The complete set of records below must be repeated precisely as given.

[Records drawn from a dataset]
§
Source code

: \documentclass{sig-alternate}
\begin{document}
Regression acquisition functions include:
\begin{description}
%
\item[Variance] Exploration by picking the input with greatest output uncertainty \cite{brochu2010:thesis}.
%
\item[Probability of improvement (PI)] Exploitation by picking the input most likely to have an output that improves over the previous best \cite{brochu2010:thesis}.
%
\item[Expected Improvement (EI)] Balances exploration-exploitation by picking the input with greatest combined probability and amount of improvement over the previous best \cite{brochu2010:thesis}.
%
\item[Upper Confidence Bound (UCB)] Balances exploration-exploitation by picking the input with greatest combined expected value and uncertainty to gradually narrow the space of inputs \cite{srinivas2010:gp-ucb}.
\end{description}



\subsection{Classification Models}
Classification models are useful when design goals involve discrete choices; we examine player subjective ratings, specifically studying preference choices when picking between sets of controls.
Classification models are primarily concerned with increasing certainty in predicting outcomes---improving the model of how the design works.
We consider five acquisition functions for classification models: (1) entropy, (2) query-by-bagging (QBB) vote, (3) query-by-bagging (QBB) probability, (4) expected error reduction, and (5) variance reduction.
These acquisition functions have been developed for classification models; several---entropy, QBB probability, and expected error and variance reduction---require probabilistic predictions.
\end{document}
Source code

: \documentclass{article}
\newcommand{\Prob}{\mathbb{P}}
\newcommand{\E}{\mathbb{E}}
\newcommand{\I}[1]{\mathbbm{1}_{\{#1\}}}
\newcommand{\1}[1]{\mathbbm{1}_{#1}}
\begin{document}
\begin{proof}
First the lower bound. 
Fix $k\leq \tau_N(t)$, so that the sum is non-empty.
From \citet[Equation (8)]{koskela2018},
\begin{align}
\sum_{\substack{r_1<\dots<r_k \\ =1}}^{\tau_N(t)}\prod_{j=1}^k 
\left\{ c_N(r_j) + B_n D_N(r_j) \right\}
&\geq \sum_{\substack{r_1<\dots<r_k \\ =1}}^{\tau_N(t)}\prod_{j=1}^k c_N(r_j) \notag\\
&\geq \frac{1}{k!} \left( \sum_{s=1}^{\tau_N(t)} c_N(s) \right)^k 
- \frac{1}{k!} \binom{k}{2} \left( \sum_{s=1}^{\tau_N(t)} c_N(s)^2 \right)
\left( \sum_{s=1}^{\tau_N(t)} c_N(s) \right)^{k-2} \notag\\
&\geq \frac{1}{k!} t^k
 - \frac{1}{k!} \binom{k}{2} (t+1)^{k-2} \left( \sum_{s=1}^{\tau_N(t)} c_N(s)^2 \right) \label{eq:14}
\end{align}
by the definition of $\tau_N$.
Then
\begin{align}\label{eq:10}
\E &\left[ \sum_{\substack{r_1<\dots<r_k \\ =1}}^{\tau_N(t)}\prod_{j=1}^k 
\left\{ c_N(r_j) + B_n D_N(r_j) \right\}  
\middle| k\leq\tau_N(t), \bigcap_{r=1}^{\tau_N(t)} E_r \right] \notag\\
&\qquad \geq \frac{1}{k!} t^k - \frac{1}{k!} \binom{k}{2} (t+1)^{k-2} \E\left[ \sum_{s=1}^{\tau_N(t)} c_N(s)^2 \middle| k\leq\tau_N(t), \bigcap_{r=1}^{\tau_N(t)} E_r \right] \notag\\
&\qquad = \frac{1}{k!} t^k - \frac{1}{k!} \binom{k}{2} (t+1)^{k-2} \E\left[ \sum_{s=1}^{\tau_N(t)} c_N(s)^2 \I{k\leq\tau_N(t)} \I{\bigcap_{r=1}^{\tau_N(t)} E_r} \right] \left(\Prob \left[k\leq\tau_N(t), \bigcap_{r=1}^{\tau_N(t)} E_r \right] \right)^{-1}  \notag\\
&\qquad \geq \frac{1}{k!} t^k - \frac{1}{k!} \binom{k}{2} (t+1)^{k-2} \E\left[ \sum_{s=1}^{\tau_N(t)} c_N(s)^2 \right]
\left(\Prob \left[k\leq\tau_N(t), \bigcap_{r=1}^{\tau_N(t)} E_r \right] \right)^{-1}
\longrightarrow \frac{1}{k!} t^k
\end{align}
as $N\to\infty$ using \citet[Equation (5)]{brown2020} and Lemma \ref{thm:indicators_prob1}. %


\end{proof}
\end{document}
§
| SOLUTION BELOW |
Source code

: \documentclass{sig-alternate}
\begin{document}
Regression acquisition functions include:
\begin{description}
%
\item[Variance] Exploration by picking the input with greatest output uncertainty \cite{brochu2010:thesis}.
%
\item[Probability of improvement (PI)] Exploitation by picking the input most likely to have an output that improves over the previous best \cite{brochu2010:thesis}.
%
\item[Expected Improvement (EI)] Balances exploration-exploitation by picking the input with greatest combined probability and amount of improvement over the previous best \cite{brochu2010:thesis}.
%
\item[Upper Confidence Bound (UCB)] Balances exploration-exploitation by picking the input with greatest combined expected value and uncertainty to gradually narrow the space of inputs \cite{srinivas2010:gp-ucb}.
\end{description}



\subsection{Classification Models}
Classification models are useful when design goals involve discrete choices; we examine player subjective ratings, specifically studying preference choices when picking between sets of controls.
Classification models are primarily concerned with increasing certainty in predicting outcomes---improving the model of how the design works.
We consider five acquisition functions for classification models: (1) entropy, (2) query-by-bagging (QBB) vote, (3) query-by-bagging (QBB) probability, (4) expected error reduction, and (5) variance reduction.
These acquisition functions have been developed for classification models; several---entropy, QBB probability, and expected error and variance reduction---require probabilistic predictions.
\end{document}
Source code

: \documentclass{article}
\newcommand{\Prob}{\mathbb{P}}
\newcommand{\E}{\mathbb{E}}
\newcommand{\I}[1]{\mathbbm{1}_{\{#1\}}}
\newcommand{\1}[1]{\mathbbm{1}_{#1}}
\begin{document}
\begin{proof}
First the lower bound. 
Fix $k\leq \tau_N(t)$, so that the sum is non-empty.
From \citet[Equation (8)]{koskela2018},
\begin{align}
\sum_{\substack{r_1<\dots<r_k \\ =1}}^{\tau_N(t)}\prod_{j=1}^k 
\left\{ c_N(r_j) + B_n D_N(r_j) \right\}
&\geq \sum_{\substack{r_1<\dots<r_k \\ =1}}^{\tau_N(t)}\prod_{j=1}^k c_N(r_j) \notag\\
&\geq \frac{1}{k!} \left( \sum_{s=1}^{\tau_N(t)} c_N(s) \right)^k 
- \frac{1}{k!} \binom{k}{2} \left( \sum_{s=1}^{\tau_N(t)} c_N(s)^2 \right)
\left( \sum_{s=1}^{\tau_N(t)} c_N(s) \right)^{k-2} \notag\\
&\geq \frac{1}{k!} t^k
 - \frac{1}{k!} \binom{k}{2} (t+1)^{k-2} \left( \sum_{s=1}^{\tau_N(t)} c_N(s)^2 \right) \label{eq:14}
\end{align}
by the definition of $\tau_N$.
Then
\begin{align}\label{eq:10}
\E &\left[ \sum_{\substack{r_1<\dots<r_k \\ =1}}^{\tau_N(t)}\prod_{j=1}^k 
\left\{ c_N(r_j) + B_n D_N(r_j) \right\}  
\middle| k\leq\tau_N(t), \bigcap_{r=1}^{\tau_N(t)} E_r \right] \notag\\
&\qquad \geq \frac{1}{k!} t^k - \frac{1}{k!} \binom{k}{2} (t+1)^{k-2} \E\left[ \sum_{s=1}^{\tau_N(t)} c_N(s)^2 \middle| k\leq\tau_N(t), \bigcap_{r=1}^{\tau_N(t)} E_r \right] \notag\\
&\qquad = \frac{1}{k!} t^k - \frac{1}{k!} \binom{k}{2} (t+1)^{k-2} \E\left[ \sum_{s=1}^{\tau_N(t)} c_N(s)^2 \I{k\leq\tau_N(t)} \I{\bigcap_{r=1}^{\tau_N(t)} E_r} \right] \left(\Prob \left[k\leq\tau_N(t), \bigcap_{r=1}^{\tau_N(t)} E_r \right] \right)^{-1}  \notag\\
&\qquad \geq \frac{1}{k!} t^k - \frac{1}{k!} \binom{k}{2} (t+1)^{k-2} \E\left[ \sum_{s=1}^{\tau_N(t)} c_N(s)^2 \right]
\left(\Prob \left[k\leq\tau_N(t), \bigcap_{r=1}^{\tau_N(t)} E_r \right] \right)^{-1}
\longrightarrow \frac{1}{k!} t^k
\end{align}
as $N\to\infty$ using \citet[Equation (5)]{brown2020} and Lemma \ref{thm:indicators_prob1}. %


\end{proof}
\end{document}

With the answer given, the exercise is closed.